> **What you have to do**
Pick each line containing "setlength" out of the records.

> **Records for this exercise**
-- -- --
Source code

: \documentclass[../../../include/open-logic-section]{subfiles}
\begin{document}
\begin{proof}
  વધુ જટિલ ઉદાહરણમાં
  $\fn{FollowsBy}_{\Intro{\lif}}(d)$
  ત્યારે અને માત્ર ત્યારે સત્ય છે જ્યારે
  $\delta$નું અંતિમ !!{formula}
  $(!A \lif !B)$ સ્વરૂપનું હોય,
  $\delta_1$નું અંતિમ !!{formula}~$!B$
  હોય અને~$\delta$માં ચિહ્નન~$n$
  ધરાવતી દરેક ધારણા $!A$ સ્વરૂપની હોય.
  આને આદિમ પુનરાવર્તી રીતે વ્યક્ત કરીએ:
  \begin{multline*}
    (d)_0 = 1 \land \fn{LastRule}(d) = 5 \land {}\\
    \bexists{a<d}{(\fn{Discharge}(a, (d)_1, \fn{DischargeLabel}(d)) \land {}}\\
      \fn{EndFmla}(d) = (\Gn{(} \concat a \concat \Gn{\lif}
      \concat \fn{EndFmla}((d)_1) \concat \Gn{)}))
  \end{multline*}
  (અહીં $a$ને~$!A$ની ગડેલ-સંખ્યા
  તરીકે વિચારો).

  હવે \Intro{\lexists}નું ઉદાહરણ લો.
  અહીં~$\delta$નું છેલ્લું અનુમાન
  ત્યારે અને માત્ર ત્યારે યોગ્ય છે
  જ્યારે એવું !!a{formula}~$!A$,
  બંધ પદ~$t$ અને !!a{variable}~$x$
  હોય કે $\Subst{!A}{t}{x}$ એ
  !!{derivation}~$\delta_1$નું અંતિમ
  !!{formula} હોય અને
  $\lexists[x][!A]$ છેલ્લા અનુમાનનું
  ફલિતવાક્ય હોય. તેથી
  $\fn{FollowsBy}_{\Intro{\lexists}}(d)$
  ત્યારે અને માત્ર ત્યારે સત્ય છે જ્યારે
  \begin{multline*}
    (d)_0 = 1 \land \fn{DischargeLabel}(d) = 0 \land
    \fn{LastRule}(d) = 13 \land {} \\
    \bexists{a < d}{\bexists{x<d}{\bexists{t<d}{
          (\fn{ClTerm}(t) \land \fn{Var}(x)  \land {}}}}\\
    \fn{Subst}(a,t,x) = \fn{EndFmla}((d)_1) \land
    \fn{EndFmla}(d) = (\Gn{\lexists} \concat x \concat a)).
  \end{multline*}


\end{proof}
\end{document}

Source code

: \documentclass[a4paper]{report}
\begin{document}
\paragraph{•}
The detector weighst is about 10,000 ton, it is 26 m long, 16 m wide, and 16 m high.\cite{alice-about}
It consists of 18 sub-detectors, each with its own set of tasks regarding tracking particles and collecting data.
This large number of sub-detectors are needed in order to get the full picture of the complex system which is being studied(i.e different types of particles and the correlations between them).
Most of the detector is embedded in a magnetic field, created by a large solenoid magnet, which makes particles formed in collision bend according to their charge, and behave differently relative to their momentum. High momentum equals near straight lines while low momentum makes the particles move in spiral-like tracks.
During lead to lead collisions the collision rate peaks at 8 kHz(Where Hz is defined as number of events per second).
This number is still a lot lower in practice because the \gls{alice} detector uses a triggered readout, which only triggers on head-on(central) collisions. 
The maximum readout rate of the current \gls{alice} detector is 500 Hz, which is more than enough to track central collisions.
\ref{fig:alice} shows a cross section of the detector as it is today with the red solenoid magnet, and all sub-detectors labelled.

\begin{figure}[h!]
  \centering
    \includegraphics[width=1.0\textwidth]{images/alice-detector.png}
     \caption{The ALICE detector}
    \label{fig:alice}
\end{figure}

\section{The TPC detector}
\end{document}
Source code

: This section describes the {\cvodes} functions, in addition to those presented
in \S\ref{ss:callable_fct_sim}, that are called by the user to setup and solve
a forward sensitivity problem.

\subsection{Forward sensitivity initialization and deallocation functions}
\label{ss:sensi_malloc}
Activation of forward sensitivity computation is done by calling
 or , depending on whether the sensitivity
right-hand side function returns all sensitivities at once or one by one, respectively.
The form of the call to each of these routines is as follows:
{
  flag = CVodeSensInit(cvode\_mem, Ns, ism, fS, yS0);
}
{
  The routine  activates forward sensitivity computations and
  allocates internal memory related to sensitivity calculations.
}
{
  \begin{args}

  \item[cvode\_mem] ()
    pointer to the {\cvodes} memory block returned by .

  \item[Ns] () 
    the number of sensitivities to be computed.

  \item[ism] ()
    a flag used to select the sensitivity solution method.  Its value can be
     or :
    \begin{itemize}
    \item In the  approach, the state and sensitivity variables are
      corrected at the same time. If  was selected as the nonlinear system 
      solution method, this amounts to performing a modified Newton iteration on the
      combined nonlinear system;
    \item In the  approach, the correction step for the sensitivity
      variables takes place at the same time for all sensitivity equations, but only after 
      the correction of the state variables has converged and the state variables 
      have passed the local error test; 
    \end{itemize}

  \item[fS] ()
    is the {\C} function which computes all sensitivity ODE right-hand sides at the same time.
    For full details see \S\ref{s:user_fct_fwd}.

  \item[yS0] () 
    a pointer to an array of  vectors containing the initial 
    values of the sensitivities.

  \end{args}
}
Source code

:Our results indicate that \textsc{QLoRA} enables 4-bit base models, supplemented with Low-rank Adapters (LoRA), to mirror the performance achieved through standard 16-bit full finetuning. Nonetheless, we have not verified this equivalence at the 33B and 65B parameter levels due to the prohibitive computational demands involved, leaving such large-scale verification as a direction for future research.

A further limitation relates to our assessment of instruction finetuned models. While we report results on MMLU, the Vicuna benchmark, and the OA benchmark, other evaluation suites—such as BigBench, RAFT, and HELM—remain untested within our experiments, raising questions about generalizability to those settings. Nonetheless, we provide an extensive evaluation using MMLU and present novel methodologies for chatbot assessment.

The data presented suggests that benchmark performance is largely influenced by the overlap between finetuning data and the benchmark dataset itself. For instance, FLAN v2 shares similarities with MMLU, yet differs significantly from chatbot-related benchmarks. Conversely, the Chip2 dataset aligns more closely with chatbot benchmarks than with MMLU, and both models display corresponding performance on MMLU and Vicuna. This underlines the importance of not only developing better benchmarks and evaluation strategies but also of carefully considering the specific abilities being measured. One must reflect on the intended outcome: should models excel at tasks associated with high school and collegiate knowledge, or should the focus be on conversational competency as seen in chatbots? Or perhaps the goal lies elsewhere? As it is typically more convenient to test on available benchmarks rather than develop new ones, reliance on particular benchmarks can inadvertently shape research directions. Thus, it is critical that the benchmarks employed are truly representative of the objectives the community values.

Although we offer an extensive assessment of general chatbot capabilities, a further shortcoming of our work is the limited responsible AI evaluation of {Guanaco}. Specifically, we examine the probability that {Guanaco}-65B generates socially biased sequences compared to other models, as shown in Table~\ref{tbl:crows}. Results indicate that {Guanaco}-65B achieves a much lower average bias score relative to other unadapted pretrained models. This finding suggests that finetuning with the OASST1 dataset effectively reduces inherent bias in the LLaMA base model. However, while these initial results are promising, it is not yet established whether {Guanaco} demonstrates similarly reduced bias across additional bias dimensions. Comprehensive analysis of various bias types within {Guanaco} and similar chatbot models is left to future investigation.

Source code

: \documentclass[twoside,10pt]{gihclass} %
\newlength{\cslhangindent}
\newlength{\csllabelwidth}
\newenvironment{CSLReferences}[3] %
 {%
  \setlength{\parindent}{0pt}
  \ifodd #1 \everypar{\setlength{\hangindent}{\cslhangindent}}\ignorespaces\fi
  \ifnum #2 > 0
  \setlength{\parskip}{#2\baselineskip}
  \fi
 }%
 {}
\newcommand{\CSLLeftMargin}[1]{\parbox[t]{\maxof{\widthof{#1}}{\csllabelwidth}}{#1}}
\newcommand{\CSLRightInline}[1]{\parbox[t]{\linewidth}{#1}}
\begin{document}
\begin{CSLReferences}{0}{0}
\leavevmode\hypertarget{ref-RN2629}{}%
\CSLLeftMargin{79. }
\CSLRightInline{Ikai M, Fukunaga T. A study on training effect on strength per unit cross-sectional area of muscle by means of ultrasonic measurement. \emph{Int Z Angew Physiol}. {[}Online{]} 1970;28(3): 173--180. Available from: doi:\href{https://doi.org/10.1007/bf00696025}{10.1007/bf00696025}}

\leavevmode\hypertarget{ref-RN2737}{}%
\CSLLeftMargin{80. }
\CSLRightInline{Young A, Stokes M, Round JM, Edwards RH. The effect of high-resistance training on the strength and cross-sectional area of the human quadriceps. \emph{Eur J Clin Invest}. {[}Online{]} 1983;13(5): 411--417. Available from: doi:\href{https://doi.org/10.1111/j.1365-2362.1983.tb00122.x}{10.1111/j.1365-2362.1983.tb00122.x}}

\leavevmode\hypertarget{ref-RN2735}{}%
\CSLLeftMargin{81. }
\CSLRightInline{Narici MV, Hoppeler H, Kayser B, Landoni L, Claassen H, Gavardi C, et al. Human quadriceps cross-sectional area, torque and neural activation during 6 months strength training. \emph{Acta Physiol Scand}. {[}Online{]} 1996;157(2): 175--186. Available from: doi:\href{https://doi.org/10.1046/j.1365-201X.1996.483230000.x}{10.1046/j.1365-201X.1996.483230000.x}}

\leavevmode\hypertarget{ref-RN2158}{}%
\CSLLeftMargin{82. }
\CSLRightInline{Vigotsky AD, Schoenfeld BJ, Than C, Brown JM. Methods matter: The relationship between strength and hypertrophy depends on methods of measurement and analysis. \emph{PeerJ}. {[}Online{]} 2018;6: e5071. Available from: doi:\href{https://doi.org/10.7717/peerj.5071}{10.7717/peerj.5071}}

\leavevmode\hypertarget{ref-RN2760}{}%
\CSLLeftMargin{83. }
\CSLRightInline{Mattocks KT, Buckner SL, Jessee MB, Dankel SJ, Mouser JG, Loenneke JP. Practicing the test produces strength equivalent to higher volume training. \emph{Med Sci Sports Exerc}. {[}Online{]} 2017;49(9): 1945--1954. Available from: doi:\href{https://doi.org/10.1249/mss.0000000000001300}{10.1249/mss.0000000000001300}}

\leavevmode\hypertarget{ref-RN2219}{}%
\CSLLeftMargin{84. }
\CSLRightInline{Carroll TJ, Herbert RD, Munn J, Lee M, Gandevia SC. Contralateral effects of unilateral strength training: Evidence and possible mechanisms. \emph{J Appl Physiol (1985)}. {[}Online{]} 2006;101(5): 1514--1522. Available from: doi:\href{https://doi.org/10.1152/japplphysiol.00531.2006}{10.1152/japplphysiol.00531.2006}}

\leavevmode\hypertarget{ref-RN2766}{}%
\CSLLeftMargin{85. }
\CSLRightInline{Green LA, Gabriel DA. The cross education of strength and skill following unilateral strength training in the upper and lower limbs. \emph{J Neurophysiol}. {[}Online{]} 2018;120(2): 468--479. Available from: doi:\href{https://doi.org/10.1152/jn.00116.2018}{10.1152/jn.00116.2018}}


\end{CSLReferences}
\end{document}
-- -- --
> **Task solution**
  \setlength{\parindent}{0pt}
  \ifodd #1 \everypar{\setlength{\hangindent}{\cslhangindent}}\ignorespaces\fi
  \setlength{\parskip}{#2\baselineskip}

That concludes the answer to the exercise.